**Data provided:**
--

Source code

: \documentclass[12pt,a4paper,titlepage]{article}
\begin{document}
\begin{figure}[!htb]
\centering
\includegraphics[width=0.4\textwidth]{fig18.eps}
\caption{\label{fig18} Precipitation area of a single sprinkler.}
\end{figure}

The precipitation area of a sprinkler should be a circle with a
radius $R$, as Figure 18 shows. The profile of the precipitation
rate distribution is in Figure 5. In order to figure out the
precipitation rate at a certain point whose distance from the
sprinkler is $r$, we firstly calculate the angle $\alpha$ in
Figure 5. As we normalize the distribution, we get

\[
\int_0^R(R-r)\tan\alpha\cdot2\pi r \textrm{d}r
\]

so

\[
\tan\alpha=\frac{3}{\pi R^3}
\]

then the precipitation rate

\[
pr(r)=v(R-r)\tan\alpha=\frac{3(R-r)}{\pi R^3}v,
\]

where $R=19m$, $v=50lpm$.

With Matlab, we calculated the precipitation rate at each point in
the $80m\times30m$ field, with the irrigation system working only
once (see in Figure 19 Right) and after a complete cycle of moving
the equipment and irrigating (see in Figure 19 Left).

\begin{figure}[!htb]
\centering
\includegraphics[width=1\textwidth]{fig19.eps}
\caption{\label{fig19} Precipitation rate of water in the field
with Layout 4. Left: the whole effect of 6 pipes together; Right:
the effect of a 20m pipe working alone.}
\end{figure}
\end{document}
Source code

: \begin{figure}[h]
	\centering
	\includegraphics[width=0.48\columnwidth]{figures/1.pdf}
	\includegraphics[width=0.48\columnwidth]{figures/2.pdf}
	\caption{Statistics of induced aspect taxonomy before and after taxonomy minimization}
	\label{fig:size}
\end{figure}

--

**Exercise objective:**
Return all lines in the data that include the word "caption".

**Answer below:**
\caption{\label{fig18} Precipitation area of a single sprinkler.}
\caption{\label{fig19} Precipitation rate of water in the field
	\caption{Statistics of induced aspect taxonomy before and after taxonomy minimization}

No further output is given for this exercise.